12 They went out and preached that people should repent. 13 They drove out many demons and anointed many sick people with oil and healed them.

Authority To Change The World

This passage forms the kernel of what is explained more in depth in Matthew 10.  Jesus transfers his authority to the disciples and they are able to perform wondrous acts.  This shows the people in Judea and Galilee that the Kingdom of God is at hand.  Something with this level of authority must be rooted in a tremendous power.  However, the power is not one of military might, or physical prowess.  Jesus was no wimp, but his ministry was based in the power of truth and righteousness, not arrogance and self-interest.  This same power and authority has been part of the kingdom for centuries.  However, we rationalize it away and we become distracted by the toils and the cares of this world.  In Chicago people are too busy building petty kingdoms and dynasties that seem magnificent in their opulence.  However, the disciples would not be awed by our power structures.  Their heroes were not the heroes of our culture.  In fact, they would tell such people to repent.  Then when the inevitable scorn is revealed toward the meek, they shake the dust off their sandals and go and inherit the earth.  Our heroes are just buried in it.

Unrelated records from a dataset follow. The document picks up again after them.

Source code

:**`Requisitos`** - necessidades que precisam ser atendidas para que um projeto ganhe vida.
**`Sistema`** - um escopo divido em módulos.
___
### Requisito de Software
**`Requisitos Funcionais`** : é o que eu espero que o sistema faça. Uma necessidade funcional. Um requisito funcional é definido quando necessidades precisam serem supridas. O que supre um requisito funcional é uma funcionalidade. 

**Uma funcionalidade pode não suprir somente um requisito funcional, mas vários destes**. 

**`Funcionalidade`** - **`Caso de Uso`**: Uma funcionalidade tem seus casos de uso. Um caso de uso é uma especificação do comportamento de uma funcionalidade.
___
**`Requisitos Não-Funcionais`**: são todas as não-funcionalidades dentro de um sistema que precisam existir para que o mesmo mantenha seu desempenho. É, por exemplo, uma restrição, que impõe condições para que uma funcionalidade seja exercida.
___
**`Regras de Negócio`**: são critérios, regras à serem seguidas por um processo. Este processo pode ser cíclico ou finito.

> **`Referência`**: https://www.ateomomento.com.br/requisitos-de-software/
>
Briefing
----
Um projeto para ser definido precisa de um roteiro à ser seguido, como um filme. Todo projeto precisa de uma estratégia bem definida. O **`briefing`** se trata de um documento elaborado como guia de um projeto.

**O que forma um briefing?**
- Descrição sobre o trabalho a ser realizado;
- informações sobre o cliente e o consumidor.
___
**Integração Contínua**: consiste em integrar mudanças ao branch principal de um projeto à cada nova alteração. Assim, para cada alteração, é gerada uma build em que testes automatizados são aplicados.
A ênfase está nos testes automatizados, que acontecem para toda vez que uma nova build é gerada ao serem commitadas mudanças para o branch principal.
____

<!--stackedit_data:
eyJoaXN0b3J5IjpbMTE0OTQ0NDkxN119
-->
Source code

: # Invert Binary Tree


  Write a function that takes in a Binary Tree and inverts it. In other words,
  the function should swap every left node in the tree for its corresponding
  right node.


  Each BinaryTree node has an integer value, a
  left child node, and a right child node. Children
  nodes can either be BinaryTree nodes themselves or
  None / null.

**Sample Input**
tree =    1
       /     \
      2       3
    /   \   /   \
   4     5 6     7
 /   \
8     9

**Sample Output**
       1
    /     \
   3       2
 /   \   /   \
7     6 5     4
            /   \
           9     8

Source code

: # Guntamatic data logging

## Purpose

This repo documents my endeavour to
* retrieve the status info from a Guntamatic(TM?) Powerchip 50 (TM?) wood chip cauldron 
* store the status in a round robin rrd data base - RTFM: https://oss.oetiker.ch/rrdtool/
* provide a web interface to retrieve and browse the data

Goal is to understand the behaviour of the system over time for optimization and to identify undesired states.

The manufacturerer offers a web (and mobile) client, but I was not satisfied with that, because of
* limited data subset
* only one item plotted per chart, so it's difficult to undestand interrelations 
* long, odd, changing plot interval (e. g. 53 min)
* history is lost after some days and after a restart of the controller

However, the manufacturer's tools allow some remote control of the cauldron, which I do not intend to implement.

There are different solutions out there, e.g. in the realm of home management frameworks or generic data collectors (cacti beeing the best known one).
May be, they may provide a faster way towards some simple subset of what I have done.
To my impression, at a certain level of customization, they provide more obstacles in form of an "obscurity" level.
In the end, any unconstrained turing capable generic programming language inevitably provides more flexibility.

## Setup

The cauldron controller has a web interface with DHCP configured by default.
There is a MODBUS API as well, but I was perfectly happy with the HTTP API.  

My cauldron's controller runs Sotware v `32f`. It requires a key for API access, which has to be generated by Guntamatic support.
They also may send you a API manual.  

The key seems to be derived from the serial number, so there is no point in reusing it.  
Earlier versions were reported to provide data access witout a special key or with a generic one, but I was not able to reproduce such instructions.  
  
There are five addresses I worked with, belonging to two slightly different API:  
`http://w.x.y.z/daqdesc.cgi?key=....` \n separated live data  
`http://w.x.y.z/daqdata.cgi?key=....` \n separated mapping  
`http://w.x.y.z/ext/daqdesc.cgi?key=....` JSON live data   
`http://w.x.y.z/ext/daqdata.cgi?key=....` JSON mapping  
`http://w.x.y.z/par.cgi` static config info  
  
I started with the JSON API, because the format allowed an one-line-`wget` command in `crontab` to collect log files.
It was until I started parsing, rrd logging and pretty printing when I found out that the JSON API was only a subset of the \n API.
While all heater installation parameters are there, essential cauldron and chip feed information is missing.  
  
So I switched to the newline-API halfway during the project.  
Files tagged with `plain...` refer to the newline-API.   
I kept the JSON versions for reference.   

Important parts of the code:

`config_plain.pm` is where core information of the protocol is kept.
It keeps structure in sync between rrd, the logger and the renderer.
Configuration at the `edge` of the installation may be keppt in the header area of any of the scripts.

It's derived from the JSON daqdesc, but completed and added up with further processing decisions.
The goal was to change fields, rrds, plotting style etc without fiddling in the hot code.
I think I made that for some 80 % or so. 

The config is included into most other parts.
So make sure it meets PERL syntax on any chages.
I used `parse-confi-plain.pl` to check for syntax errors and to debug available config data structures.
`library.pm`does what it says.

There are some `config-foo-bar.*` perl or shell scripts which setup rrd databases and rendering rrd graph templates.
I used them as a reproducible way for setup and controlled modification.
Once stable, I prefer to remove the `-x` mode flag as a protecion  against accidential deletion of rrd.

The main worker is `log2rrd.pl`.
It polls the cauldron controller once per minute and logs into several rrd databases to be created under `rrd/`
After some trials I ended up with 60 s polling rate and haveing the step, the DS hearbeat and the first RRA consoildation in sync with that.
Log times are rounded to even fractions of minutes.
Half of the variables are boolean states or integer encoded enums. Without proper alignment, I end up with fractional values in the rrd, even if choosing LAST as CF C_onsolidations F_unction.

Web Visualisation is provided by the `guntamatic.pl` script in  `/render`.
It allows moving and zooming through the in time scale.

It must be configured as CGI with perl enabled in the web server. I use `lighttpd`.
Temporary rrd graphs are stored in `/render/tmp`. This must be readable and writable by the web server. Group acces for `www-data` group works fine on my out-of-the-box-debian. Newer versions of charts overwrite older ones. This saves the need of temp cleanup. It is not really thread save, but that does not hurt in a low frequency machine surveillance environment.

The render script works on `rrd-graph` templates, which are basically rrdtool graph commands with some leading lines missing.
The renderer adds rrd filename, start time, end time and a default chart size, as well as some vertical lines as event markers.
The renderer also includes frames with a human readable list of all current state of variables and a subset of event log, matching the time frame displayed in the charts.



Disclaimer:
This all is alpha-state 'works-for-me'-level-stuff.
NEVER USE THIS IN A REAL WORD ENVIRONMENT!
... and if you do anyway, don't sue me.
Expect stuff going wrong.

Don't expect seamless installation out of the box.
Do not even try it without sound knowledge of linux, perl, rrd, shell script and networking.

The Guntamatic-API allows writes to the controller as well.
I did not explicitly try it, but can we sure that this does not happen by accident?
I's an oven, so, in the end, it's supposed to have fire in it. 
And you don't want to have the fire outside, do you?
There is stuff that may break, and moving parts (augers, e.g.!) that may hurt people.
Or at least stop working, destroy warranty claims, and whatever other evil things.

We have been given the authority that Jesus had.  Surely that should change the world.

Prayer

When I think of the world, I often think, “Who am I?” It’s a good question.  My existence is contingent on the existence of Another.  My days are numbered by One who has authority to give length of life and shorten it.  I am prone to still walk in sinful paths and lose myself in the darkness.  Yet, in a mad move You have given me your authority.  I have the Truth of Your message.  I have the secret and the mystery of life living in me, which is Christ.  Is it arrogant to follow a bold calling to proclaim truth?  Or is it more arrogant to stand in opposition of the Truth, to dictate that there is no authority and to really try and generate truth to live by in a bankrupt soul.  save us from the counterfeit authority we drum up in ourselves whilst denying its very existence.  Let us trust in You and walk boldly without the defeat of self-obsession.

Questions

  1. What is the most important thing Jesus gives his disciples before sending them out?
  2. How is the world better for the disciples?
  3. Why didn’t Jesus do all his work himself?
  4. Does Jesus transfer his authority to us?
  5. How are we meant to go out like the twelve in twos?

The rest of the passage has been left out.